Issue Writing Skill
This skill guides the creation of well-structured, actionable Linear issues that any developer or AI can pick up and execute independently.
When to Use
Apply this skill when:
- •Writing or drafting issue descriptions
- •Defining acceptance criteria for tasks
- •Breaking down features into sub-issues
- •Reviewing existing issues for clarity
- •Users ask how to document requirements
Issue Structure: Parent Feature Issues
markdown
## IMPORTANT: Linear Issue Discipline [Standard discipline rules] --- ## Problem [1-2 sentences: Why does this feature need to exist?] ## Solution [1-2 sentences: What are we building to solve this?] ## High-Level Implementation [Bullet points: Key technical decisions, patterns] ## Codebase Investigation Findings [What patterns to follow, similar features, code locations] ## Out of Scope / Deferred [Explicitly list what we're NOT doing]
Issue Structure: Sub-Issues / Tasks
markdown
## Objective [1-2 sentences: What specific thing needs to be done?] ## Acceptance Criteria - [ ] [Specific, testable criterion 1] - [ ] [Specific, testable criterion 2] - [ ] [Specific, testable criterion 3] ## Implementation Notes - Relevant files: [paths] - Patterns to follow: [reference] - Dependencies: [other issues]
Writing Good Acceptance Criteria (SMART)
- •Specific: Clear about what exactly needs to happen
- •Measurable: Can objectively verify if it's done
- •Achievable: Within scope of this single issue
- •Relevant: Directly related to the objective
- •Testable: Can be validated by running/checking
Principles for Issue Writing
- •Self-Contained Context - Everything needed to understand and execute
- •What, Not How - Describe outcome, not implementation
- •Appropriate Granularity - Not too big, not too small
- •Link to Resources - Design, API docs, related issues
- •State Assumptions - Make implicit expectations explicit
Anti-Patterns to Avoid
- •Vague objectives: "Improve the dashboard"
- •Missing acceptance criteria: Assuming it's obvious
- •Implementation prescription: Over-specifying the how
- •Hidden dependencies: Not mentioning blockers
- •Scope creep: Adding "nice to haves"
Mermaid Diagrams in Linear Issues
ALWAYS include Mermaid diagrams when applicable.
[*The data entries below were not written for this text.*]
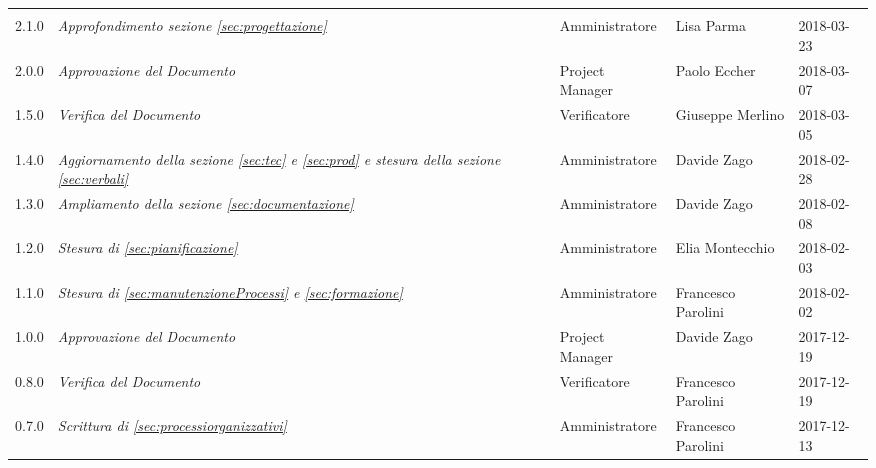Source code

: \newpage 
\section*{}
\begin{table}[H]
	\centering
	\begin{tabular}{p{2cm}|C{4cm}|C{3cm}|C{3cm}|R{2cm}}

		
		
			 &  & &  & \\
		
		2.1.0  & \emph{Approfondimento sezione \ref{sec:progettazione}} & Amministratore & Lisa Parma &  2018-03-23 \\
		\hline
		
		2.0.0  & \emph{Approvazione del Documento} & Project Manager & Paolo Eccher&  2018-03-07 \\
		\hline
		
		1.5.0  &  \emph{Verifica del Documento} & Verificatore & Giuseppe Merlino & 2018-03-05 \\
		\hline
		
		1.4.0  & \emph{Aggiornamento della sezione \ref{sec:tec} e \ref{sec:prod} e stesura della sezione \ref{sec:verbali}} &  Amministratore & Davide Zago & 2018-02-28  \\
		\hline
		
		1.3.0  & \emph{Ampliamento della sezione \ref{sec:documentazione}} &  Amministratore & Davide Zago & 2018-02-08  \\
		\hline
		
		1.2.0  & \emph{Stesura di \ref{sec:pianificazione}} &  Amministratore & Elia Montecchio & 2018-02-03  \\
		\hline
		
		1.1.0  & \emph{Stesura di \ref{sec:manutenzioneProcessi} e \ref{sec:formazione}} &  Amministratore & Francesco Parolini & 2018-02-02  \\
		\hline
		
		1.0.0  & \emph{Approvazione del Documento} & Project Manager & Davide Zago &  2017-12-19 \\
		\hline
		
		0.8.0  &  \emph{Verifica del Documento} & Verificatore & Francesco Parolini & 2017-12-19 \\
		\hline
		
		0.7.0  & \emph{Scrittura di \ref{sec:processiorganizzativi}}  & Amministratore & Francesco Parolini & 2017-12-13\\
		\hline
		

\end{tabular}
\end{table}
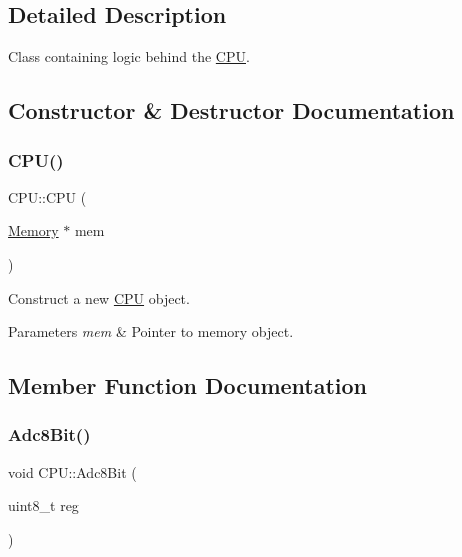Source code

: \subsection{Detailed Description}
Class containing logic behind the \mbox{\hyperlink{classCPU}{C\+PU}}. 

\subsection{Constructor \& Destructor Documentation}
\mbox{\label{classCPU_a398bb4352a0dbaa9b2010f2084d9f8f7}} 
\subsubsection{\texorpdfstring{C\+P\+U()}{CPU()}}
{\footnotesize\ttfamily C\+P\+U\+::\+C\+PU (\begin{DoxyParamCaption}\item[{\mbox{\hyperlink{classMemory}{Memory}} $\ast$}]{mem }\end{DoxyParamCaption})}



Construct a new \mbox{\hyperlink{classCPU}{C\+PU}} object. 


\begin{DoxyParams}{Parameters}
{\em mem} & Pointer to memory object. \\
\hline
\end{DoxyParams}


\subsection{Member Function Documentation}
\mbox{\label{classCPU_a1ce2b87612cd02f3de675029d5ce436a}} 
\subsubsection{\texorpdfstring{Adc8\+Bit()}{Adc8Bit()}}
{\footnotesize\ttfamily void C\+P\+U\+::\+Adc8\+Bit (\begin{DoxyParamCaption}\item[{uint8\+\_\+t}]{reg }\end{DoxyParamCaption})\hspace{0.3cm}{\ttfamily [private]}}



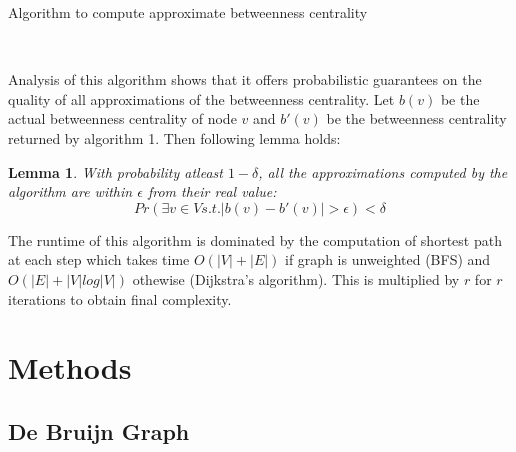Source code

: \documentclass[runningheads,a4paper]{llncs}
\newtheorem{mylemma}{Lemma}
\begin{document}
\begin{algorithm}
\caption{Algorithm to compute approximate betweenness centrality}
\begin {algorithmic}[1]
\EndFor 
{}
\EndIf
{}
\EndWhile
\EndIf
\EndFor\\
\end{algorithmic}
\end{algorithm}

Analysis of this algorithm shows that it offers probabilistic guarantees on the quality of all approximations of the betweenness centrality. Let $b(v)$ be the actual betweenness centrality of node $v$ and $b'(v)$ be the betweenness centrality returned by algorithm 1. Then following lemma holds:

\begin{mylemma}
With probability atleast $1-\delta$, all the approximations computed by the algorithm are within $\epsilon$ from their real value:
$$Pr(\exists v \in V s.t. |b(v) - b'(v)| > \epsilon) < \delta$$
\end{mylemma}

The runtime of this algorithm is dominated by the computation of shortest path at each step which takes time $O(|V| + |E|)$ if graph is unweighted (BFS) and $O(|E| + |V|log|V|)$ othewise (Dijkstra's algorithm). This is multiplied by $r$ for $r$ iterations to obtain final complexity.


\section{Methods}

\subsection*{De Bruijn Graph} 
\end{document}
Linear supports Mermaid diagrams natively in issue descriptions. Use them to visualize:
- •User flows and interaction sequences
- •Data flow and processing pipelines
- •State machines and lifecycle transitions
- •Component relationships and dependencies
- •API/service interaction patterns
- •Entity relationships and data models
Mermaid Syntax in Linear
Use standard markdown code fences with mermaid as the language identifier:
markdown
```mermaid
flowchart TD
A[Start] --> B[End]
```
Common Diagram Types
| Type | Use Case | Syntax |
|---|---|---|
flowchart TD | Top-down user flows, process flows | flowchart TD |
flowchart LR | Left-right horizontal flows | flowchart LR |
sequenceDiagram | API calls, service interactions | sequenceDiagram |
stateDiagram-v2 | State machines, status transitions | stateDiagram-v2 |
erDiagram | Database schemas, entity relationships | erDiagram |
classDiagram | Class relationships, component structure | classDiagram |
When to Include Diagrams
Always include a diagram when:
- •Describing a multi-step process or user flow
- •Explaining how components interact
- •Documenting state transitions
- •Showing data flow between systems
- •Illustrating API call sequences
- •Mapping entity relationships
The diagram should appear in:
- •Parent issue "High-Level Implementation" section
- •Sub-issue descriptions when flow context is needed
- •Bug reports when showing expected vs actual flow
- •Any issue where visual clarity aids understanding
Remember: A good issue can be executed by anyone who reads it.